Moreover, the introductory course can be integrated in a way that makes economics more interesting for students. This year at Stanford we have been experimenting with such an integration in our principles course, and so far it seems to be working well. (The course, Economics 1, is taught this year by me (1A), Marcelo Clerici-Arias (1B), Gavin Wright (1A), and Michael Boskin (1B)). In 1A, which has been mainly micro until this year, I shuffled in macro concepts at various places. When I talk about aggregate investment demand I said it came right out of the micro demand for capital. Similarly aggregate employment and unemployment can be explained in the context of micro labor supply and demand. The proof that aggregate production (GDP) equals aggregate income can be stated at the time one defines profits as equal to revenues minus cost of labor and capital. In the second term we then go into such topics inter-temporal consumption which is at the heart of both micro and macro and time inconsistency, which has both macro and micro aspects. The demand for money as a function of the interest rate is easily explained with the opportunity cost concept.
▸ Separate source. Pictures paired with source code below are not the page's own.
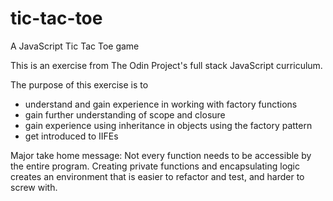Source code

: # tic-tac-toe
A JavaScript Tic Tac Toe game

This is an exercise from The Odin Project's full stack JavaScript curriculum.

The purpose of this exercise is to

* understand and gain experience in working with factory functions
* gain further understanding of scope and closure
* gain experience using inheritance in objects using the factory pattern
* get introduced to IIFEs

Major take home message: Not every function needs to be accessible by the entire program. Creating private functions and encapsulating logic creates an environment that is easier to refactor and test, and harder to screw with. 
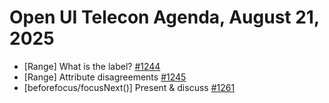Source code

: Open UI Telecon Agenda, August 21, 2025
===================================
* [Range] What is the label? [#1244](https://github.com/openui/open-ui/issues/1244)
* [Range] Attribute disagreements [#1245](https://github.com/openui/open-ui/issues/1245)
* [beforefocus/focusNext()] Present & discuss [#1261](https://github.com/openui/open-ui/issues/1261)
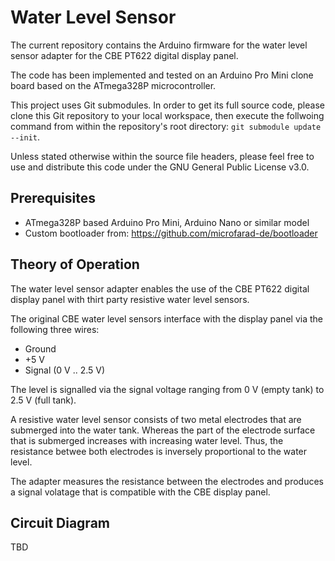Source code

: # Water Level Sensor

The current repository contains the Arduino firmware for the water level sensor adapter for the CBE PT622 digital display panel.

The code has been implemented and tested on an Arduino Pro Mini clone board based on the ATmega328P microcontroller.

This project uses Git submodules. In order to get its full source code, please clone this Git repository to your local workspace, then execute the follwoing command from within the repository's root directory: `git submodule update --init`.

Unless stated otherwise within the source file headers, please feel free to use and distribute this code under the GNU General Public License v3.0.

## Prerequisites

* ATmega328P based Arduino Pro Mini, Arduino Nano or similar model
* Custom bootloader from: https://github.com/microfarad-de/bootloader

## Theory of Operation

The water level sensor adapter enables the use of the CBE PT622 digital display panel with thirt party resistive water level sensors.

The original CBE water level sensors interface with the display panel via the following three wires:

* Ground
* +5 V
* Signal (0 V .. 2.5 V)

The level is signalled via the signal voltage ranging from 0 V (empty tank) to 2.5 V (full tank).

A resistive water level sensor consists of two metal electrodes that are submerged into the water tank. Whereas the part of the electrode surface that is submerged increases with increasing water level. Thus, the resistance betwee both electrodes is inversely proportional to the water level.

The adapter measures the resistance between the electrodes and produces a signal volatage that is compatible with the CBE display panel.

## Circuit Diagram

TBD
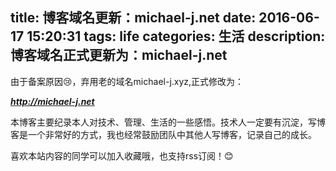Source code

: title: 博客域名更新：michael-j.net
date: 2016-06-17 15:20:31
tags: life
categories: 生活
description: 博客域名正式更新为：michael-j.net
---

由于备案原因😢，弃用老的域名michael-j.xyz,正式修改为：

***<http://michael-j.net>***

本博客主要纪录本人对技术、管理、生活的一些感悟。技术人一定要有沉淀，写博客是一个非常好的方式，我也经常鼓励团队中其他人写博客，记录自己的成长。

喜欢本站内容的同学可以加入收藏哦，也支持rss订阅！😊









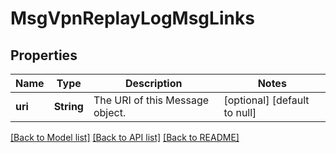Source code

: # MsgVpnReplayLogMsgLinks

## Properties
Name | Type | Description | Notes
------------ | ------------- | ------------- | -------------
**uri** | **String** | The URI of this Message object. | [optional] [default to null]

[[Back to Model list]](../README.md#documentation-for-models) [[Back to API list]](../README.md#documentation-for-api-endpoints) [[Back to README]](../README.md)


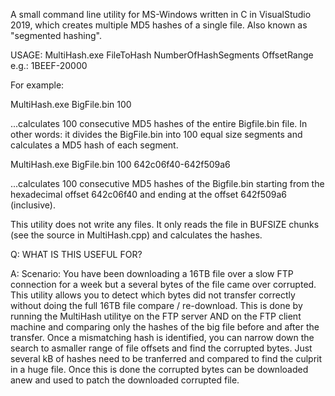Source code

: A small command line utility for MS-Windows written in C in VisualStudio 2019, which creates multiple MD5 hashes of a single file. Also known as "segmented hashing".

USAGE: MultiHash.exe FileToHash NumberOfHashSegments OffsetRange e.g.: 1BEEF-20000

For example:

MultiHash.exe BigFile.bin 100

...calculates 100 consecutive MD5 hashes of the entire Bigfile.bin file.
In other words: it divides the BigFile.bin into 100 equal size segments and calculates a MD5 hash of each segment.

MultiHash.exe BigFile.bin 100 642c06f40-642f509a6

...calculates 100 consecutive MD5 hashes of the Bigfile.bin starting from the hexadecimal offset 642c06f40 and ending at the offset 642f509a6 (inclusive).

This utility does not write any files.  It only reads the file in BUFSIZE chunks (see the source in MultiHash.cpp) and calculates the hashes.

Q: WHAT IS THIS USEFUL FOR?

A: Scenario:  You have been downloading a 16TB file over a slow FTP connection for a week but a several bytes of the file came over corrupted.  
This utility allows you to detect which bytes did not transfer correctly without doing the full 16TB file compare / re-download.
This is done by running the MultiHash utilitye on the FTP server AND on the FTP client machine and comparing only the hashes of the big file before and after the transfer.
Once a mismatching hash is identified, you can narrow down the search to asmaller range of file offsets and find the corrupted bytes.
Just several kB of hashes need to be tranferred and compared to find the culprit in a huge file.  Once this is done the corrupted bytes can be downloaded anew and used to patch the downloaded corrupted file.
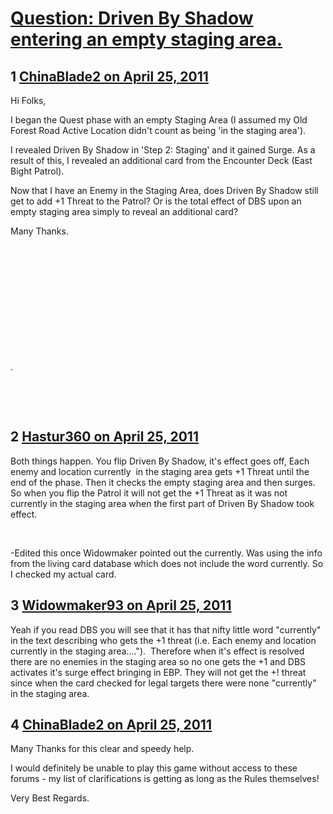 # [Question: Driven By Shadow entering an empty staging area.](https://community.fantasyflightgames.com/topic/45752-question-driven-by-shadow-entering-an-empty-staging-area/)

## 1 [ChinaBlade2 on April 25, 2011](https://community.fantasyflightgames.com/topic/45752-question-driven-by-shadow-entering-an-empty-staging-area/?do=findComment&comment=458716)

Hi Folks,

I began the Quest phase with an empty Staging Area (I assumed my Old Forest Road Active Location didn't count as being 'in the staging area').

I revealed Driven By Shadow in 'Step 2: Staging' and it gained Surge. As a result of this, I revealed an additional card from the Encounter Deck (East Bight Patrol).

Now that I have an Enemy in the Staging Area, does Driven By Shadow still get to add +1 Threat to the Patrol? Or is the total effect of DBS upon an empty staging area simply to reveal an additional card?

Many Thanks.

 

 

  

 

 

 

.

 

 

## 2 [Hastur360 on April 25, 2011](https://community.fantasyflightgames.com/topic/45752-question-driven-by-shadow-entering-an-empty-staging-area/?do=findComment&comment=458723)

Both things happen. You flip Driven By Shadow, it's effect goes off, Each enemy and location currently  in the staging area gets +1 Threat until the end of the phase. Then it checks the empty staging area and then surges.  So when you flip the Patrol it will not get the +1 Threat as it was not currently in the staging area when the first part of Driven By Shadow took effect.

 

-Edited this once Widowmaker pointed out the currently. Was using the info from the living card database which does not include the word currently. So I checked my actual card.

## 3 [Widowmaker93 on April 25, 2011](https://community.fantasyflightgames.com/topic/45752-question-driven-by-shadow-entering-an-empty-staging-area/?do=findComment&comment=458729)

Yeah if you read DBS you will see that it has that nifty little word "currently" in the text describing who gets the +1 threat (i.e. Each enemy and location currently in the staging area....").  Therefore when it's effect is resolved there are no enemies in the staging area so no one gets the +1 and DBS activates it's surge effect bringing in EBP. They will not get the +! threat since when the card checked for legal targets there were none "currently" in the staging area.

## 4 [ChinaBlade2 on April 25, 2011](https://community.fantasyflightgames.com/topic/45752-question-driven-by-shadow-entering-an-empty-staging-area/?do=findComment&comment=458760)

Many Thanks for this clear and speedy help.

I would definitely be unable to play this game without access to these forums - my list of clarifications is getting as long as the Rules themselves!

Very Best Regards.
Such curriculum changes incur some transition costs. For example, the economics textbooks are not quite ready for this. We are using my textbook with Akila Weerapana this year and it has the usual micro/macro split. But it is not too hard to mix and match pages, and many publishers custom design texts.

This approach also has the advantage that the traditional split does not have. It lends itself to a system where students can take a one term overview course in 1A (mainly non-econ majors) and not have to miss all of micro or all of macro. I hope that others can benefit from this approach and have constructive comments about it.